LAHORE: China is the largest steel producer in the world and contributes up to 50% of the total production. It started to expand production back in 2008 owing to a huge fiscal stimulus that resulted in urbanisation of China on a large scale with huge infrastructure projects.
In order to meet the local pent-up demand, the Chinese State Owned Enterprises kept on increasing production capacities. However, the slowdown in the Chinese economic growth and continuous global economic slowdown reduced steel demand.
Under those circumstances, large Chinese producers started to dump their excess production into developing economies and Pakistan is not an exception. Our nascent steel industry is not in a position to counter this dumping menace.
Although the National Tariff Commission (NTC) remained dormant for a couple of years, it came to action with the imposition of import duty on Chinese steel. The import duty has been imposed on the insistence of the domestic steel industry since it is unable to compete with Chinese steel.
Pakistan Steel Mills (PSM) used to contribute heavily towards domestic demand since 1974 and played a pivotal role in developing the downstream steel industry.
Here downstream means that the steel firms further processed the output of Pakistan Steel billets and made steel sheets. With the halt in operations of PSM, domestic producers have had to import raw material and process them accordingly.
In the absence of PSM, domestic downstream industry pondered over to expansion in 2014 since construction sector started to revive.
With the boom in construction activities along with the resolve of the government to allocate a decent amount for infrastructure projects and hype of the China-Pakistan Economic Corridor-related activities, it compels domestic steel producers to expand their production capacities.

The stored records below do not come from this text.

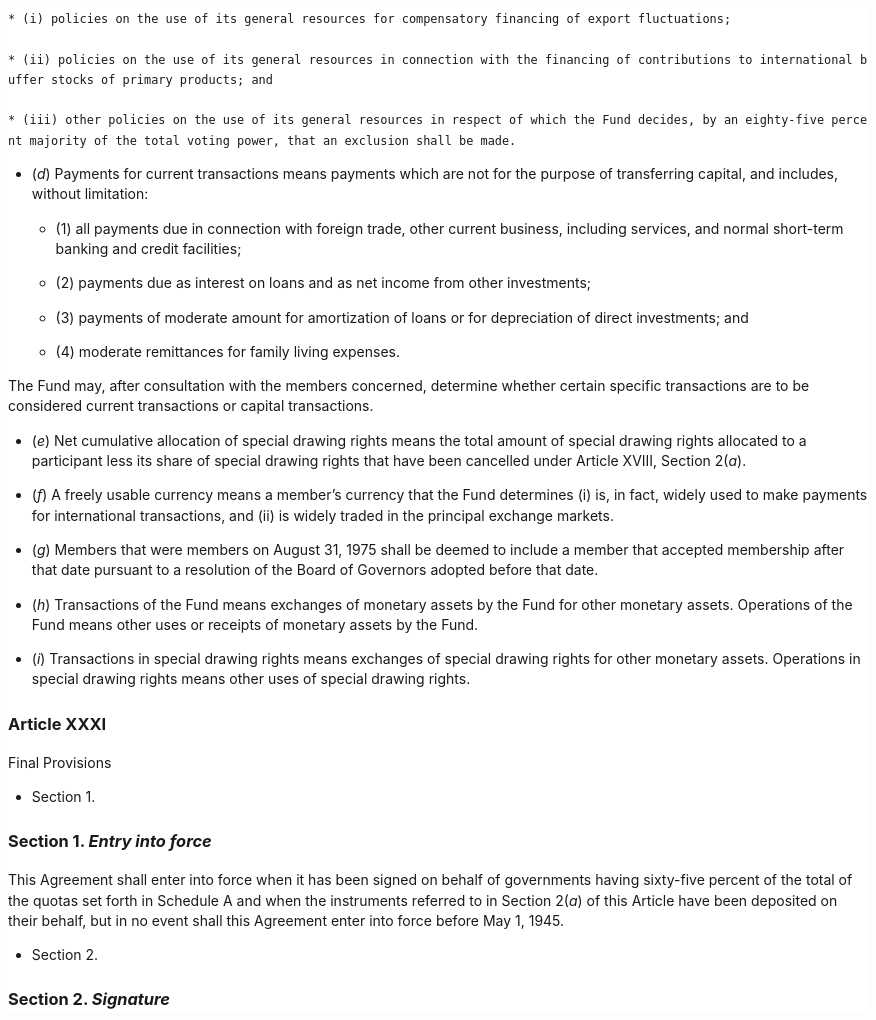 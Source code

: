     * (i) policies on the use of its general resources for compensatory financing of export fluctuations;

    * (ii) policies on the use of its general resources in connection with the financing of contributions to international buffer stocks of primary products; and

    * (iii) other policies on the use of its general resources in respect of which the Fund decides, by an eighty-five percent majority of the total voting power, that an exclusion shall be made.

  * (_d_) Payments for current transactions means payments which are not for the purpose of transferring capital, and includes, without limitation:

    * (1) all payments due in connection with foreign trade, other current business, including services, and normal short-term banking and credit facilities;

    * (2) payments due as interest on loans and as net income from other investments;

    * (3) payments of moderate amount for amortization of loans or for depreciation of direct investments; and

    * (4) moderate remittances for family living expenses.

The Fund may, after consultation with the members concerned, determine whether certain specific transactions are to be considered current transactions or capital transactions.

  * (_e_) Net cumulative allocation of special drawing rights means the total amount of special drawing rights allocated to a participant less its share of special drawing rights that have been cancelled under Article XVIII, Section 2(_a_).

  * (_f_) A freely usable currency means a member’s currency that the Fund determines (i) is, in fact, widely used to make payments for international transactions, and (ii) is widely traded in the principal exchange markets.

  * (_g_) Members that were members on August 31, 1975 shall be deemed to include a member that accepted membership after that date pursuant to a resolution of the Board of Governors adopted before that date.

  * (_h_) Transactions of the Fund means exchanges of monetary assets by the Fund for other monetary assets. Operations of the Fund means other uses or receipts of monetary assets by the Fund.

  * (_i_) Transactions in special drawing rights means exchanges of special drawing rights for other monetary assets. Operations in special drawing rights means other uses of special drawing rights.

### Article XXXI  
Final Provisions

  * Section 1.

### Section 1. _Entry into force_

This Agreement shall enter into force when it has been signed on behalf of governments having sixty-five percent of the total of the quotas set forth in Schedule A and when the instruments referred to in Section 2(_a_) of this Article have been deposited on their behalf, but in no event shall this Agreement enter into force before May 1, 1945.

  * Section 2.

### Section 2. _Signature_
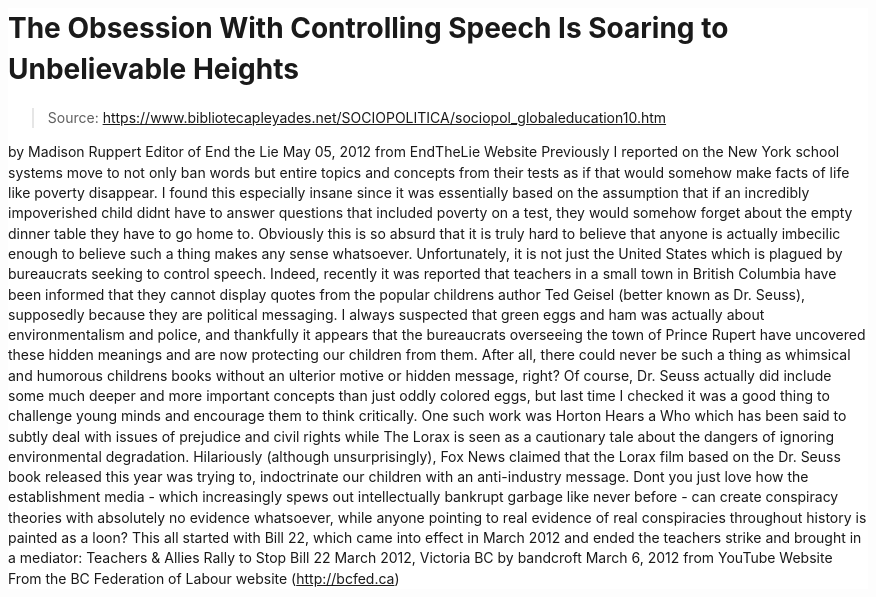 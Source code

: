 # The Obsession With Controlling Speech Is Soaring to Unbelievable Heights

> Source: https://www.bibliotecapleyades.net/SOCIOPOLITICA/sociopol_globaleducation10.htm

by Madison Ruppert
Editor of End the Lie
May 05, 2012
from
EndTheLie Website
Previously I reported on
the New York school
systems move to not only ban words but entire topics and concepts from
their tests as if that would somehow make facts of life like poverty
disappear.
I found this especially insane since it was essentially based on the
assumption that if an incredibly impoverished child didnt have to answer
questions that included poverty on a test, they would somehow forget about
the empty dinner table they have to go home to.
Obviously this is so absurd that it is truly hard to believe that anyone is
actually imbecilic enough to believe such a thing makes any sense
whatsoever.
Unfortunately, it is not just the United States which is plagued by
bureaucrats seeking to control speech.
Indeed, recently it was reported that teachers in a small town in British
Columbia have been informed that they cannot display quotes from the popular
childrens author Ted Geisel (better known as Dr. Seuss),
supposedly because they are political messaging.
I always suspected that green eggs and ham was actually about
environmentalism and police, and thankfully it appears that the bureaucrats
overseeing the town of Prince Rupert have uncovered these hidden meanings
and are now protecting our children from them.
After all, there could never be such a thing as whimsical and humorous
childrens books without an ulterior motive or hidden message, right?
Of course, Dr. Seuss actually did include some much deeper and more
important concepts than just oddly colored eggs, but last time I checked it
was a good thing to challenge young minds and encourage them to think
critically.
One such work was Horton Hears a Who which has been said to subtly
deal with issues of prejudice and civil rights while The Lorax is
seen as a cautionary tale about the dangers of ignoring environmental
degradation.
Hilariously (although unsurprisingly), Fox News claimed that the Lorax film
based on the Dr. Seuss book released this year was trying to,
indoctrinate our children with an
anti-industry message.
Dont you just love how
the establishment media - which
increasingly spews out intellectually bankrupt garbage like never before -
can create conspiracy theories with absolutely no evidence whatsoever, while
anyone pointing to real evidence of real conspiracies throughout history is
painted as a loon?
This all started with Bill 22, which came into effect in March 2012 and
ended the teachers strike and brought in a mediator:
Teachers & Allies Rally to Stop Bill 22
March 2012, Victoria BC
by
bandcroft
March 6, 2012
from
YouTube Website
From the BC
Federation of Labour website (http://bcfed.ca)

When they are ready to invest, it becomes necessary for the government to facilitate and protect their investments. As a consequence, they lobbied and called for protectionism through import duties.
The protectionist policy should demand certain actions on part of the domestic steel industry to improve their efficiency in due course since a policy can neither always be protected nor stagnant.
The international steel prices started to rebound in 2016 and are the reflection of slight recovery in steel demand. When international steel demand increased with prices, dumping by large Chinese producers would decrease. Under those set of conditions, the degree of protectionism may decrease.
This requires agility on the part of NTC. Unfortunately, there is a lack of policy flexibility and policy measures are usually static.
Significance of protectionism
Protectionism is necessary from the perspective of job creation. When domestic steel industry expands, jobs would be created. The policy of protectionism has been followed by many developed economies in the past and the emergence of Brexit and Trumponomics also show that they intend to follow protectionist policies. This also shows that such policy actions are politically and socially desirable.
The free market ideologue would argue that protectionism misallocates the resources and promotes a rent-seeking economy. They further argue that liberalisation of economy would increase economic growth which in turn creates jobs. We have to be sympathetic with this kind of argument, but this is a traditional argument which has been tried and tested in Pakistan with deleterious consequences.
The protection of steel industry would increase the cost of construction to some extent and there are chances that cars may get slightly expensive. But we have to remember that the auto industry reaches this level due to a protectionist policy followed by the previous governments.
In short, the threat of premature de-industrialisation has created lots of difficulties for the policymakers since they have to appease the growing aspirations of youth. We have to devise policies to guard against de-industrialisation and promote jobs to create a healthy society.
The writer is an Assistant Professor of Economics at LUMS
Published in The Express Tribune, February 27th, 2017.